I believe that Matt Strassler still holds totally unrealistic ambitions. It's great to struggle for a better understanding of physics in the general public but if you want too much, you will be fighting the windmills. Various more or less inclusive parts of the public only have a chance to understand physics up to various levels of depth and sensible explanations of physics are likely to be a waste of time if they completely deny this distribution. That's why various types of simplifications (and various degrees of tolerance for certain misconceptions) have to be designed for variously inclusive target groups.

After all, the number of people in the general public who read (close to fundamental/particle/cosmology) physics blogs at least once a week – and redistribute tweets etc. going to physics blogs – is just totally tiny. It's really at most tens of thousands of people in the world. Even if we talk just about "interested laymen", it is just a few parts per million! The genuinely interested laymen aren't too much more widespread than the actual scientists. A larger group follows (and retweets!) science in the "mainstream media" and the distortions of science inevitably follow from this fact because the journalists usually don't know much more than the readers (and can't really know much more, for the communication to work efficiently).

We should think whether the public's belief in the "authority of the mainstream media" is inevitable, whether it brings more advantages or disadvantages, and whether we should struggle to undermine it in some way or not. Of course that there are many events after which I am tempted to think that the answer is a resounding Yes. But when I see what kind of much worse junk may be written in – and read from – some totally non-mainstream sources, I often change my mind again. In most cases, one has to choose between the bad, worse, and worst. ;-)
 
I am not nearly so downbeat in my assessment.  If I was, I wouldn't be a physics blogger.  But, obviously, there are difficulties inherent in trying to explain a discipline that involves at a very fundamental level mathematics that is incomprehensible in the form it is ordinary presented in, even to people who use math professionally like economists, actuaries, commodity traders, criminologists, biologists, physicians, high school math teachers, pharmacists, geologists, and baseball analysts. 

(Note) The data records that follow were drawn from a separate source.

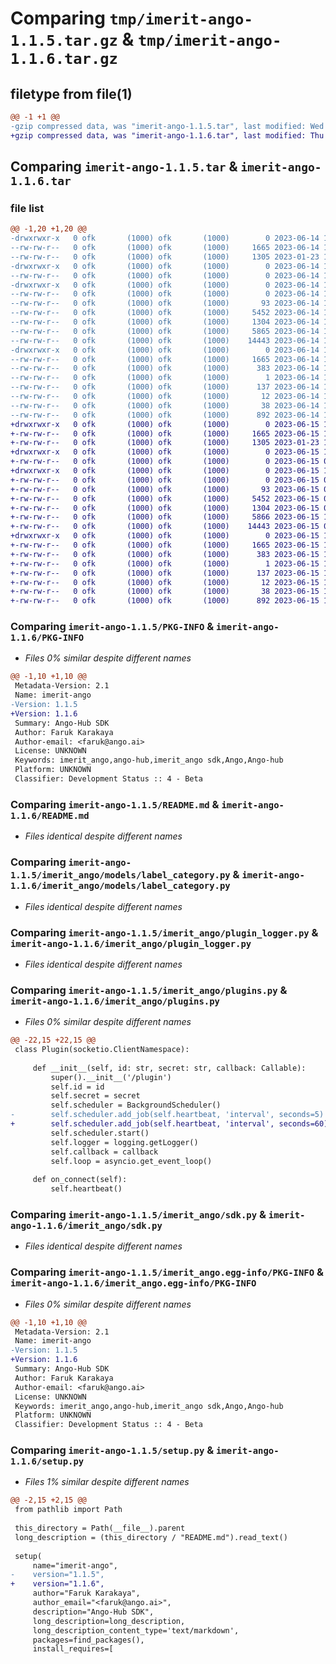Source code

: # Comparing `tmp/imerit-ango-1.1.5.tar.gz` & `tmp/imerit-ango-1.1.6.tar.gz`

## filetype from file(1)

```diff
@@ -1 +1 @@
-gzip compressed data, was "imerit-ango-1.1.5.tar", last modified: Wed Jun 14 14:31:32 2023, max compression
+gzip compressed data, was "imerit-ango-1.1.6.tar", last modified: Thu Jun 15 11:27:27 2023, max compression
```

## Comparing `imerit-ango-1.1.5.tar` & `imerit-ango-1.1.6.tar`

### file list

```diff
@@ -1,20 +1,20 @@
-drwxrwxr-x   0 ofk       (1000) ofk       (1000)        0 2023-06-14 14:31:32.191470 imerit-ango-1.1.5/
--rw-rw-r--   0 ofk       (1000) ofk       (1000)     1665 2023-06-14 14:31:32.191470 imerit-ango-1.1.5/PKG-INFO
--rw-rw-r--   0 ofk       (1000) ofk       (1000)     1305 2023-01-23 13:16:24.000000 imerit-ango-1.1.5/README.md
-drwxrwxr-x   0 ofk       (1000) ofk       (1000)        0 2023-06-14 14:31:32.191470 imerit-ango-1.1.5/imerit_ango/
--rw-rw-r--   0 ofk       (1000) ofk       (1000)        0 2023-06-14 14:11:28.000000 imerit-ango-1.1.5/imerit_ango/__init__.py
-drwxrwxr-x   0 ofk       (1000) ofk       (1000)        0 2023-06-14 14:31:32.191470 imerit-ango-1.1.5/imerit_ango/models/
--rw-rw-r--   0 ofk       (1000) ofk       (1000)        0 2023-06-14 14:11:28.000000 imerit-ango-1.1.5/imerit_ango/models/__init__.py
--rw-rw-r--   0 ofk       (1000) ofk       (1000)       93 2023-06-14 14:11:28.000000 imerit-ango-1.1.5/imerit_ango/models/enums.py
--rw-rw-r--   0 ofk       (1000) ofk       (1000)     5452 2023-06-14 14:11:28.000000 imerit-ango-1.1.5/imerit_ango/models/label_category.py
--rw-rw-r--   0 ofk       (1000) ofk       (1000)     1304 2023-06-14 14:11:28.000000 imerit-ango-1.1.5/imerit_ango/plugin_logger.py
--rw-rw-r--   0 ofk       (1000) ofk       (1000)     5865 2023-06-14 14:31:13.000000 imerit-ango-1.1.5/imerit_ango/plugins.py
--rw-rw-r--   0 ofk       (1000) ofk       (1000)    14443 2023-06-14 14:11:28.000000 imerit-ango-1.1.5/imerit_ango/sdk.py
-drwxrwxr-x   0 ofk       (1000) ofk       (1000)        0 2023-06-14 14:31:32.191470 imerit-ango-1.1.5/imerit_ango.egg-info/
--rw-rw-r--   0 ofk       (1000) ofk       (1000)     1665 2023-06-14 14:31:32.000000 imerit-ango-1.1.5/imerit_ango.egg-info/PKG-INFO
--rw-rw-r--   0 ofk       (1000) ofk       (1000)      383 2023-06-14 14:31:32.000000 imerit-ango-1.1.5/imerit_ango.egg-info/SOURCES.txt
--rw-rw-r--   0 ofk       (1000) ofk       (1000)        1 2023-06-14 14:31:32.000000 imerit-ango-1.1.5/imerit_ango.egg-info/dependency_links.txt
--rw-rw-r--   0 ofk       (1000) ofk       (1000)      137 2023-06-14 14:31:32.000000 imerit-ango-1.1.5/imerit_ango.egg-info/requires.txt
--rw-rw-r--   0 ofk       (1000) ofk       (1000)       12 2023-06-14 14:31:32.000000 imerit-ango-1.1.5/imerit_ango.egg-info/top_level.txt
--rw-rw-r--   0 ofk       (1000) ofk       (1000)       38 2023-06-14 14:31:32.191470 imerit-ango-1.1.5/setup.cfg
--rw-rw-r--   0 ofk       (1000) ofk       (1000)      892 2023-06-14 14:31:26.000000 imerit-ango-1.1.5/setup.py
+drwxrwxr-x   0 ofk       (1000) ofk       (1000)        0 2023-06-15 11:27:27.703241 imerit-ango-1.1.6/
+-rw-rw-r--   0 ofk       (1000) ofk       (1000)     1665 2023-06-15 11:27:27.703241 imerit-ango-1.1.6/PKG-INFO
+-rw-rw-r--   0 ofk       (1000) ofk       (1000)     1305 2023-01-23 13:16:24.000000 imerit-ango-1.1.6/README.md
+drwxrwxr-x   0 ofk       (1000) ofk       (1000)        0 2023-06-15 11:27:27.703241 imerit-ango-1.1.6/imerit_ango/
+-rw-rw-r--   0 ofk       (1000) ofk       (1000)        0 2023-06-15 09:38:21.000000 imerit-ango-1.1.6/imerit_ango/__init__.py
+drwxrwxr-x   0 ofk       (1000) ofk       (1000)        0 2023-06-15 11:27:27.703241 imerit-ango-1.1.6/imerit_ango/models/
+-rw-rw-r--   0 ofk       (1000) ofk       (1000)        0 2023-06-15 09:38:21.000000 imerit-ango-1.1.6/imerit_ango/models/__init__.py
+-rw-rw-r--   0 ofk       (1000) ofk       (1000)       93 2023-06-15 09:38:21.000000 imerit-ango-1.1.6/imerit_ango/models/enums.py
+-rw-rw-r--   0 ofk       (1000) ofk       (1000)     5452 2023-06-15 09:38:21.000000 imerit-ango-1.1.6/imerit_ango/models/label_category.py
+-rw-rw-r--   0 ofk       (1000) ofk       (1000)     1304 2023-06-15 09:38:21.000000 imerit-ango-1.1.6/imerit_ango/plugin_logger.py
+-rw-rw-r--   0 ofk       (1000) ofk       (1000)     5866 2023-06-15 11:18:09.000000 imerit-ango-1.1.6/imerit_ango/plugins.py
+-rw-rw-r--   0 ofk       (1000) ofk       (1000)    14443 2023-06-15 09:38:21.000000 imerit-ango-1.1.6/imerit_ango/sdk.py
+drwxrwxr-x   0 ofk       (1000) ofk       (1000)        0 2023-06-15 11:27:27.703241 imerit-ango-1.1.6/imerit_ango.egg-info/
+-rw-rw-r--   0 ofk       (1000) ofk       (1000)     1665 2023-06-15 11:27:27.000000 imerit-ango-1.1.6/imerit_ango.egg-info/PKG-INFO
+-rw-rw-r--   0 ofk       (1000) ofk       (1000)      383 2023-06-15 11:27:27.000000 imerit-ango-1.1.6/imerit_ango.egg-info/SOURCES.txt
+-rw-rw-r--   0 ofk       (1000) ofk       (1000)        1 2023-06-15 11:27:27.000000 imerit-ango-1.1.6/imerit_ango.egg-info/dependency_links.txt
+-rw-rw-r--   0 ofk       (1000) ofk       (1000)      137 2023-06-15 11:27:27.000000 imerit-ango-1.1.6/imerit_ango.egg-info/requires.txt
+-rw-rw-r--   0 ofk       (1000) ofk       (1000)       12 2023-06-15 11:27:27.000000 imerit-ango-1.1.6/imerit_ango.egg-info/top_level.txt
+-rw-rw-r--   0 ofk       (1000) ofk       (1000)       38 2023-06-15 11:27:27.703241 imerit-ango-1.1.6/setup.cfg
+-rw-rw-r--   0 ofk       (1000) ofk       (1000)      892 2023-06-15 11:26:03.000000 imerit-ango-1.1.6/setup.py
```

### Comparing `imerit-ango-1.1.5/PKG-INFO` & `imerit-ango-1.1.6/PKG-INFO`

 * *Files 0% similar despite different names*

```diff
@@ -1,10 +1,10 @@
 Metadata-Version: 2.1
 Name: imerit-ango
-Version: 1.1.5
+Version: 1.1.6
 Summary: Ango-Hub SDK
 Author: Faruk Karakaya
 Author-email: <faruk@ango.ai>
 License: UNKNOWN
 Keywords: imerit_ango,ango-hub,imerit_ango sdk,Ango,Ango-hub
 Platform: UNKNOWN
 Classifier: Development Status :: 4 - Beta
```

### Comparing `imerit-ango-1.1.5/README.md` & `imerit-ango-1.1.6/README.md`

 * *Files identical despite different names*

### Comparing `imerit-ango-1.1.5/imerit_ango/models/label_category.py` & `imerit-ango-1.1.6/imerit_ango/models/label_category.py`

 * *Files identical despite different names*

### Comparing `imerit-ango-1.1.5/imerit_ango/plugin_logger.py` & `imerit-ango-1.1.6/imerit_ango/plugin_logger.py`

 * *Files identical despite different names*

### Comparing `imerit-ango-1.1.5/imerit_ango/plugins.py` & `imerit-ango-1.1.6/imerit_ango/plugins.py`

 * *Files 0% similar despite different names*

```diff
@@ -22,15 +22,15 @@
 class Plugin(socketio.ClientNamespace):
 
     def __init__(self, id: str, secret: str, callback: Callable):
         super().__init__('/plugin')
         self.id = id
         self.secret = secret
         self.scheduler = BackgroundScheduler()
-        self.scheduler.add_job(self.heartbeat, 'interval', seconds=5)
+        self.scheduler.add_job(self.heartbeat, 'interval', seconds=60)
         self.scheduler.start()
         self.logger = logging.getLogger()
         self.callback = callback
         self.loop = asyncio.get_event_loop()
 
     def on_connect(self):
         self.heartbeat()
```

### Comparing `imerit-ango-1.1.5/imerit_ango/sdk.py` & `imerit-ango-1.1.6/imerit_ango/sdk.py`

 * *Files identical despite different names*

### Comparing `imerit-ango-1.1.5/imerit_ango.egg-info/PKG-INFO` & `imerit-ango-1.1.6/imerit_ango.egg-info/PKG-INFO`

 * *Files 0% similar despite different names*

```diff
@@ -1,10 +1,10 @@
 Metadata-Version: 2.1
 Name: imerit-ango
-Version: 1.1.5
+Version: 1.1.6
 Summary: Ango-Hub SDK
 Author: Faruk Karakaya
 Author-email: <faruk@ango.ai>
 License: UNKNOWN
 Keywords: imerit_ango,ango-hub,imerit_ango sdk,Ango,Ango-hub
 Platform: UNKNOWN
 Classifier: Development Status :: 4 - Beta
```

### Comparing `imerit-ango-1.1.5/setup.py` & `imerit-ango-1.1.6/setup.py`

 * *Files 1% similar despite different names*

```diff
@@ -2,15 +2,15 @@
 from pathlib import Path
 
 this_directory = Path(__file__).parent
 long_description = (this_directory / "README.md").read_text()
 
 setup(
     name="imerit-ango",
-    version="1.1.5",
+    version="1.1.6",
     author="Faruk Karakaya",
     author_email="<faruk@ango.ai>",
     description="Ango-Hub SDK",
     long_description=long_description,
     long_description_content_type='text/markdown',
     packages=find_packages(),
     install_requires=[
```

There are a fair number of people trained as physicists, engineers or mathematicans, who aren't practicing physicists who can understand new developments at a deep level (and the Internet makes it far easier for these people to participate in the discussion of the developments and get good primary source information), but there aren't all that many.

Needless to say, most lawyers seek out of the profession because they aren't mathematically inclined and I can read physics papers in their original form and make sense of them only because I was an undergraduate mathematics major who spent a couple of years studying physics and have devoted considerable time from late elementary school onward keeping abreast of new scientific developments on a regular basis - and I absolutely acknowledge my limitations in understanding some of the work being done.  As Motl notes, "genuinely interested laymen", like myself, "aren't too much more widespread than the actual scientists."

Still, there are definitely fundamental concepts of natural philosophy embedded in modern scientific knowledge about physics that are knowable, even by mere educated laypeople without advanced mathematical training, and I belive that there are benefits to making this level of understanding widely known.  The task of conveying this knowledge is one of the missions of this blog.